Collected data:
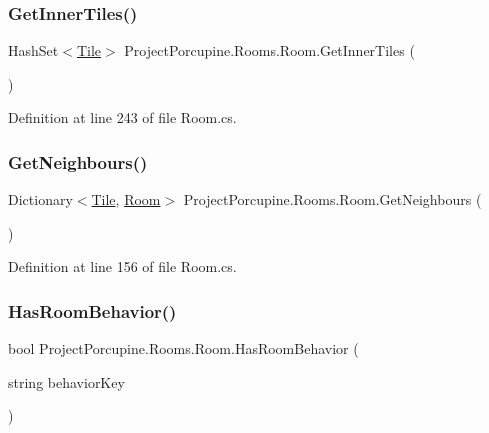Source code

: \subsubsection{\texorpdfstring{Get\+Inner\+Tiles()}{GetInnerTiles()}}
{\footnotesize\ttfamily Hash\+Set$<$\hyperlink{class_tile}{Tile}$>$ Project\+Porcupine.\+Rooms.\+Room.\+Get\+Inner\+Tiles (\begin{DoxyParamCaption}{ }\end{DoxyParamCaption})}



Definition at line 243 of file Room.\+cs.

\mbox{\label{class_project_porcupine_1_1_rooms_1_1_room_a1caf1f4b954b00e4eb9360350e0c834b}} 
\subsubsection{\texorpdfstring{Get\+Neighbours()}{GetNeighbours()}}
{\footnotesize\ttfamily Dictionary$<$\hyperlink{class_tile}{Tile}, \hyperlink{class_project_porcupine_1_1_rooms_1_1_room}{Room}$>$ Project\+Porcupine.\+Rooms.\+Room.\+Get\+Neighbours (\begin{DoxyParamCaption}{ }\end{DoxyParamCaption})}



Definition at line 156 of file Room.\+cs.

\mbox{\label{class_project_porcupine_1_1_rooms_1_1_room_ae02dffee7fa78343b51c865aa4822139}} 
\subsubsection{\texorpdfstring{Has\+Room\+Behavior()}{HasRoomBehavior()}}
{\footnotesize\ttfamily bool Project\+Porcupine.\+Rooms.\+Room.\+Has\+Room\+Behavior (\begin{DoxyParamCaption}\item[{string}]{behavior\+Key }\end{DoxyParamCaption})}



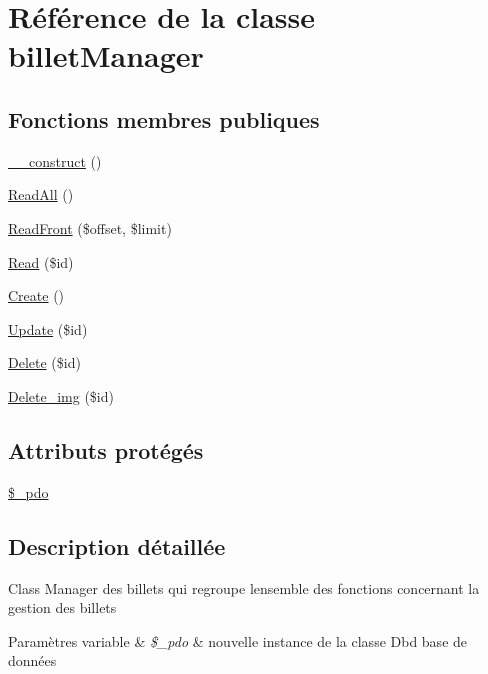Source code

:\hypertarget{class_src_1_1_managers_1_1billet_manager}{}\section{Référence de la classe billet\+Manager}
\label{class_src_1_1_managers_1_1billet_manager}
\subsection*{Fonctions membres publiques}
\begin{DoxyCompactItemize}
\item 
\hyperlink{class_src_1_1_managers_1_1billet_manager_a095c5d389db211932136b53f25f39685}{\+\_\+\+\_\+construct} ()
\item 
\hyperlink{class_src_1_1_managers_1_1billet_manager_a24f9f6fa83eb8694eab0a87b2e6ad0b1}{Read\+All} ()
\item 
\hyperlink{class_src_1_1_managers_1_1billet_manager_af7e26a4a8ffd767a1265151f87860ddb}{Read\+Front} (\$offset, \$limit)
\item 
\hyperlink{class_src_1_1_managers_1_1billet_manager_ad2bbc9b3130abdfe3a9fc9e9fe36716f}{Read} (\$id)
\item 
\hyperlink{class_src_1_1_managers_1_1billet_manager_ad01f71fa0ecc039494e3c282864298c3}{Create} ()
\item 
\hyperlink{class_src_1_1_managers_1_1billet_manager_a82232b33fbfacdbdb8a8f49acaecf564}{Update} (\$id)
\item 
\hyperlink{class_src_1_1_managers_1_1billet_manager_a59113b5ecd1d155db6a4f30af34a1e80}{Delete} (\$id)
\item 
\hyperlink{class_src_1_1_managers_1_1billet_manager_a7da0978ffd29442d84e0d4374cb07e8a}{Delete\+\_\+img} (\$id)
\end{DoxyCompactItemize}
\subsection*{Attributs protégés}
\begin{DoxyCompactItemize}
\item 
\hyperlink{class_src_1_1_managers_1_1billet_manager_a1e6d977917b70dce7e26cebad8438bf4}{\$\+\_\+pdo}
\end{DoxyCompactItemize}


\subsection{Description détaillée}
Class Manager des billets qui regroupe l\textquotesingle{}ensemble des fonctions concernant la gestion des billets 
\begin{DoxyParams}[1]{Paramètres}
variable & {\em \$\+\_\+pdo} & nouvelle instance de la classe Dbd base de données \\
\hline
\end{DoxyParams}


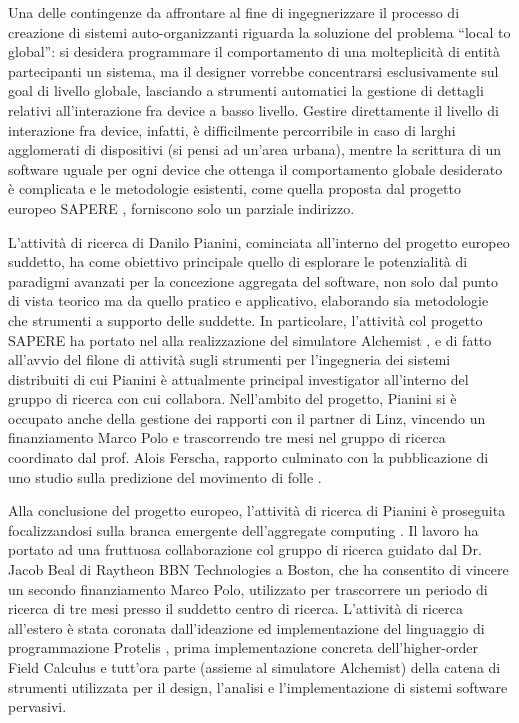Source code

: \documentclass[10pt]{article}
\begin{document}
Una delle contingenze da affrontare al fine di ingegnerizzare il processo di creazione di sistemi auto-organizzanti riguarda la soluzione del problema ``local to global'': si desidera programmare il comportamento di una molteplicità di entità partecipanti un sistema, ma il designer vorrebbe concentrarsi esclusivamente sul goal di livello globale, lasciando a strumenti automatici la gestione di dettagli relativi all'interazione fra device a basso livello. Gestire direttamente il livello di interazione fra device, infatti, è difficilmente percorribile in caso di larghi agglomerati di dispositivi (si pensi ad un’area urbana), mentre la scrittura di un software uguale per ogni device che ottenga il comportamento globale desiderato è complicata e le metodologie esistenti, come quella proposta dal progetto europeo SAPERE \cite{ZambonelliPMC2015}, forniscono solo un parziale indirizzo.

L’attività di ricerca di Danilo Pianini, cominciata all'interno del progetto europeo suddetto, ha come obiettivo principale quello di esplorare le potenzialità di paradigmi avanzati per la concezione aggregata del software, non solo dal punto di vista teorico ma da quello pratico e applicativo, elaborando sia metodologie che strumenti a supporto delle suddette.
In particolare, l'attività col progetto SAPERE ha portato nel alla realizzazione del simulatore Alchemist \cite{PianiniJOS2013}, e di fatto all'avvio del filone di attività sugli strumenti per l'ingegneria dei sistemi distribuiti di cui Pianini è attualmente principal investigator all'interno del gruppo di ricerca con cui collabora. Nell'ambito del progetto, Pianini si è occupato anche della gestione dei rapporti con il partner di Linz, vincendo un finanziamento Marco Polo e trascorrendo tre mesi nel gruppo di ricerca coordinato dal prof. Alois Ferscha, rapporto culminato con la pubblicazione di uno studio sulla predizione del movimento di folle \cite{AnzengruberSocInfo2013}.

Alla conclusione del progetto europeo, l'attività di ricerca di Pianini è proseguita focalizzandosi sulla branca emergente dell'aggregate computing \cite{ViroliCoordination2012}. Il lavoro ha portato ad una fruttuosa collaborazione col gruppo di ricerca guidato dal Dr. Jacob Beal di Raytheon BBN Technologies a Boston, che ha consentito di vincere un secondo finanziamento Marco Polo, utilizzato per trascorrere un periodo di ricerca di tre mesi presso il suddetto centro di ricerca. L'attività di ricerca all'estero è stata coronata dall'ideazione ed implementazione del linguaggio di programmazione Protelis \cite{PianiniSAC2015}, prima implementazione concreta dell'higher-order Field Calculus \cite{DamianiFORTE2015} e tutt'ora parte (assieme al simulatore Alchemist) della catena di strumenti utilizzata per il design, l'analisi e l'implementazione di sistemi software pervasivi.
\end{document}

--- WHAT YOU SHOULD DO ---
Find the lines in the records that contain the word "Inner", then copy every one of them.

--- REPLY ---
: \subsubsection{\texorpdfstring{Get\+Inner\+Tiles()}{GetInnerTiles()}}
{\footnotesize\ttfamily Hash\+Set$<$\hyperlink{class_tile}{Tile}$>$ Project\+Porcupine.\+Rooms.\+Room.\+Get\+Inner\+Tiles (\begin{DoxyParamCaption}{ }\end{DoxyParamCaption})}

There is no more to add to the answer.